Jackson State University – annual cost $13,690; graduation rate 42%; average salary $29,500; loan percentage 76%; average debt $31,000.

Alcorn State University – annual cost $13,360; graduation rate 33%; average salary $30,600; loan percentage 89%; average debt $27,941.

Delta State University – annual cost $13,696; graduation rate 36%; average salary $33,800; loan percentage 56%; average debt $21,300.

Mississippi University for Women – annual cost $9,964; graduation rate 37%; average salary $34,800; loan percentage 62%; average debt $16,473.

Mississippi Valley State University – annual cost $10,132; graduation rate 24%; average salary $22,400; loan percentage 77%; average debt $29,038.
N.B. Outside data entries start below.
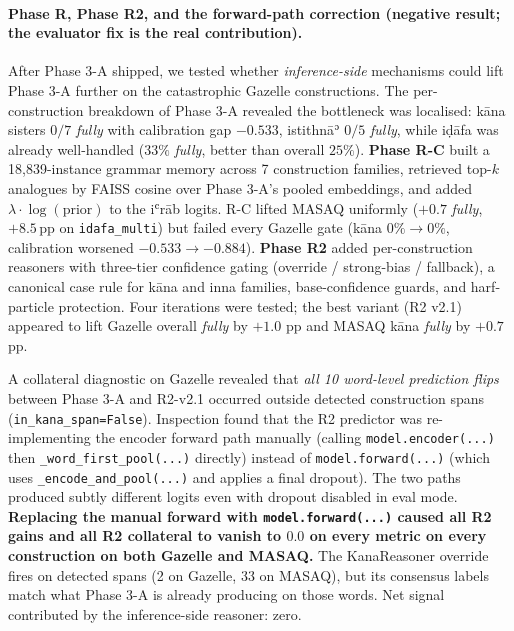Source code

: \documentclass[10pt,a4paper,twocolumn]{article}
\begin{document}
\paragraph{Phase R, Phase R2, and the forward-path correction (negative result; the evaluator fix is the real contribution).}
\label{sec:phaseR2}
After Phase 3-A shipped, we tested whether \emph{inference-side} mechanisms could lift Phase 3-A further on the catastrophic Gazelle constructions. The per-construction breakdown of Phase 3-A revealed the bottleneck was localised: kāna sisters $0/7$ \emph{fully} with calibration gap $-0.533$, istithnāʾ $0/5$ \emph{fully}, while iḍāfa was already well-handled ($33\%$ \emph{fully}, better than overall $25\%$). \textbf{Phase R-C} built a 18,839-instance grammar memory across 7 construction families, retrieved top-$k$ analogues by FAISS cosine over Phase 3-A's pooled embeddings, and added $\lambda \cdot \log(\text{prior})$ to the iʿrāb logits. R-C lifted MASAQ uniformly ($+0.7$ \emph{fully}, $+8.5$\,pp on \texttt{idafa\_multi}) but failed every Gazelle gate (kāna $0\% \rightarrow 0\%$, calibration worsened $-0.533 \rightarrow -0.884$). \textbf{Phase R2} added per-construction reasoners with three-tier confidence gating (override / strong-bias / fallback), a canonical case rule for kāna and inna families, base-confidence guards, and harf-particle protection. Four iterations were tested; the best variant (R2 v2.1) appeared to lift Gazelle overall \emph{fully} by $+1.0$ pp and MASAQ kāna \emph{fully} by $+0.7$ pp.

A collateral diagnostic on Gazelle revealed that \emph{all 10 word-level prediction flips} between Phase 3-A and R2-v2.1 occurred outside detected construction spans (\texttt{in\_kana\_span=False}). Inspection found that the R2 predictor was re-implementing the encoder forward path manually (calling \texttt{model.encoder(...)} then \texttt{\_word\_first\_pool(...)} directly) instead of \texttt{model.forward(...)} (which uses \texttt{\_encode\_and\_pool(...)} and applies a final dropout). The two paths produced subtly different logits even with dropout disabled in eval mode. \textbf{Replacing the manual forward with \texttt{model.forward(...)} caused all R2 gains and all R2 collateral to vanish to $0.0$ on every metric on every construction on both Gazelle and MASAQ.} The KanaReasoner override fires on detected spans (2 on Gazelle, 33 on MASAQ), but its consensus labels match what Phase 3-A is already producing on those words. Net signal contributed by the inference-side reasoner: zero.
\end{document}
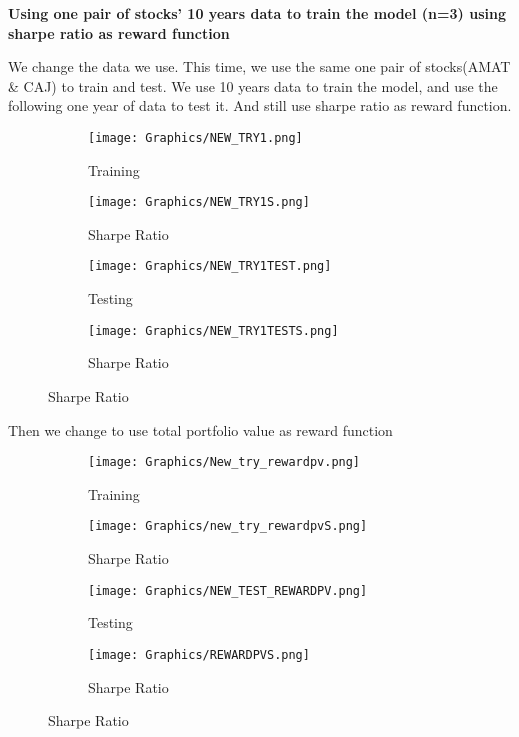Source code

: \newpage
\textbf{Using one pair of stocks’ 10 years data to train the model (n=3) using sharpe ratio as reward function}

We change the data we use. This time, we use the same one pair of stocks(AMAT \& CAJ) to train and test. We use 10 years data to train the model, and use the following one year of data to test it. And still use sharpe ratio as reward function.

\begin{figure}[H]
\begin{subfigure}{.5\textwidth}%
\centering
\texttt{[image: Graphics/NEW\_TRY1.png]} \caption{Training} 
\end{subfigure}%
\begin{subfigure}{.5\textwidth}%
\centering
\texttt{[image: Graphics/NEW\_TRY1S.png]} \caption{Sharpe Ratio}
\end{subfigure}%
\vspace{0.4cm}
\begin{subfigure}{.5\textwidth}%
\centering
\texttt{[image: Graphics/NEW\_TRY1TEST.png]} \caption{Testing} 
\end{subfigure}%
\begin{subfigure}{.5\textwidth}%
\centering
\texttt{[image: Graphics/NEW\_TRY1TESTS.png]} \caption{Sharpe Ratio}
\end{subfigure}%
\end{figure}

\newpage
Then we change to use total portfolio value as reward function
\begin{figure}[H]
\begin{subfigure}{.5\textwidth}%
\centering
\texttt{[image: Graphics/New\_try\_rewardpv.png]} \caption{Training} 
\end{subfigure}%
\begin{subfigure}{.5\textwidth}%
\centering
\texttt{[image: Graphics/new\_try\_rewardpvS.png]} \caption{Sharpe Ratio}
\end{subfigure}%
\vspace{0.4cm}
\begin{subfigure}{.5\textwidth}%
\centering
\texttt{[image: Graphics/NEW\_TEST\_REWARDPV.png]} \caption{Testing} 
\end{subfigure}%
\begin{subfigure}{.5\textwidth}%
\centering
\texttt{[image: Graphics/REWARDPVS.png]} \caption{Sharpe Ratio}
\end{subfigure}%
\end{figure}

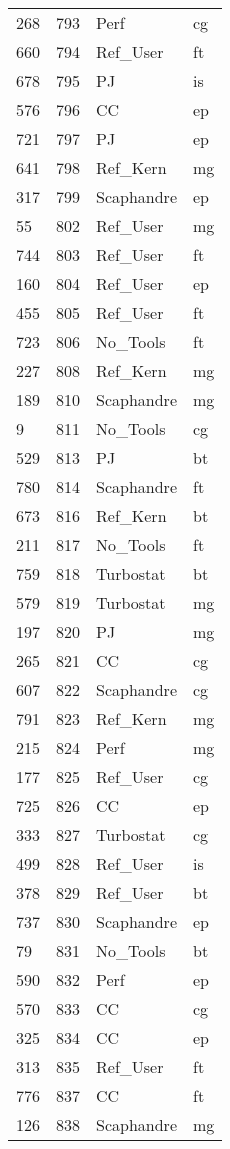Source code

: \begin{tabular}{lrll}
268 & 793 & Perf & cg \\
660 & 794 & Ref_User & ft \\
678 & 795 & PJ & is \\
576 & 796 & CC & ep \\
721 & 797 & PJ & ep \\
641 & 798 & Ref_Kern & mg \\
317 & 799 & Scaphandre & ep \\
55 & 802 & Ref_User & mg \\
744 & 803 & Ref_User & ft \\
160 & 804 & Ref_User & ep \\
455 & 805 & Ref_User & ft \\
723 & 806 & No_Tools & ft \\
227 & 808 & Ref_Kern & mg \\
189 & 810 & Scaphandre & mg \\
9 & 811 & No_Tools & cg \\
529 & 813 & PJ & bt \\
780 & 814 & Scaphandre & ft \\
673 & 816 & Ref_Kern & bt \\
211 & 817 & No_Tools & ft \\
759 & 818 & Turbostat & bt \\
579 & 819 & Turbostat & mg \\
197 & 820 & PJ & mg \\
265 & 821 & CC & cg \\
607 & 822 & Scaphandre & cg \\
791 & 823 & Ref_Kern & mg \\
215 & 824 & Perf & mg \\
177 & 825 & Ref_User & cg \\
725 & 826 & CC & ep \\
333 & 827 & Turbostat & cg \\
499 & 828 & Ref_User & is \\
378 & 829 & Ref_User & bt \\
737 & 830 & Scaphandre & ep \\
79 & 831 & No_Tools & bt \\
590 & 832 & Perf & ep \\
570 & 833 & CC & cg \\
325 & 834 & CC & ep \\
313 & 835 & Ref_User & ft \\
776 & 837 & CC & ft \\
126 & 838 & Scaphandre & mg \\

\end{tabular}
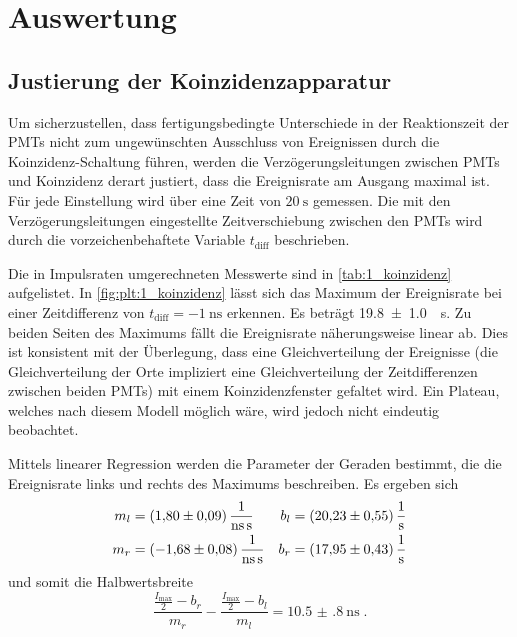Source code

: \section{Auswertung}
\label{sec:auswertung}

\subsection{Justierung der Koinzidenzapparatur} \label{sec:auswertung:koinzidenz}
Um sicherzustellen,
dass fertigungsbedingte Unterschiede in der Reaktionszeit der \acp{PMT}
nicht zum ungewünschten Ausschluss von Ereignissen durch die Koinzidenz-Schaltung führen,
werden die Verzögerungsleitungen zwischen \acp{PMT} und Koinzidenz derart justiert,
dass die Ereignisrate am Ausgang maximal ist.
Für jede Einstellung wird über eine Zeit von $\SI{20}{\second}$ gemessen.
%
Die mit den Verzögerungsleitungen eingestellte Zeitverschiebung zwischen den \acp{PMT}
wird durch die vorzeichenbehaftete Variable $t_\text{diff}$ beschrieben.

Die in Impulsraten umgerechneten Messwerte sind in \autoref{tab:1_koinzidenz} aufgelistet.
In \autoref{fig:plt:1_koinzidenz} lässt sich das Maximum der Ereignisrate
bei einer Zeitdifferenz von $t_\text{diff} = \SI{-1}{\nano\second}$ erkennen.
Es beträgt \SI{19.8 \pm 1.0}{\per\second}.
%
Zu beiden Seiten des Maximums fällt die Ereignisrate näherungsweise linear ab.
Dies ist konsistent mit der Überlegung,
dass eine Gleichverteilung der Ereignisse (die Gleichverteilung der Orte impliziert eine Gleichverteilung der Zeitdifferenzen zwischen beiden \acp{PMT})
mit einem Koinzidenzfenster gefaltet wird.
Ein Plateau,
welches nach diesem Modell möglich wäre,
wird jedoch nicht eindeutig beobachtet.

Mittels linearer Regression werden die Parameter der Geraden bestimmt,
die die Ereignisrate links und rechts des Maximums beschreiben.
Es ergeben sich
\begin{align*}
m_l &= \SI{1.80 \pm 0.09}{\per\nano\second\per\second} &
b_l &= \SI{20.23 \pm 0.55}{\per\second}
\\
m_r &= \SI{-1.68 \pm 0.08}{\per\nano\second\per\second} &
b_r &= \SI{17.95 \pm 0.43}{\per\second}
\end{align*}
und somit die Halbwertsbreite
\[
    \frac{\frac{I_{\max}}{2} - b_r}{m_r}
    -
    \frac{\frac{I_{\max}}{2} - b_l}{m_l}
    = \SI{10.5(8)}{\nano\second} \; .
\]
As you look at costs versus debt versus earnings 10-years after attending, here are three more sets of numbers representing Mississippi community colleges that you might want to consider.

Mississippi Gulf Coast Community College – cost $7,116; graduation rate 29%; average salary $28,400; loan percentage 24%; average debt $9,000.

Holmes Community College – cost $5,330; graduation rate 30%; average salary $28,300; loan percentage 25%; average debt $6,369.

Northeast Mississippi Community College – cost $5,884; graduation rate 28%; average salary $29,300; loan percentage 26%; average debt $8,000.

So how useful is all this? As another counselor told Education Week, it’s “a piece of the puzzle, but just a piece.”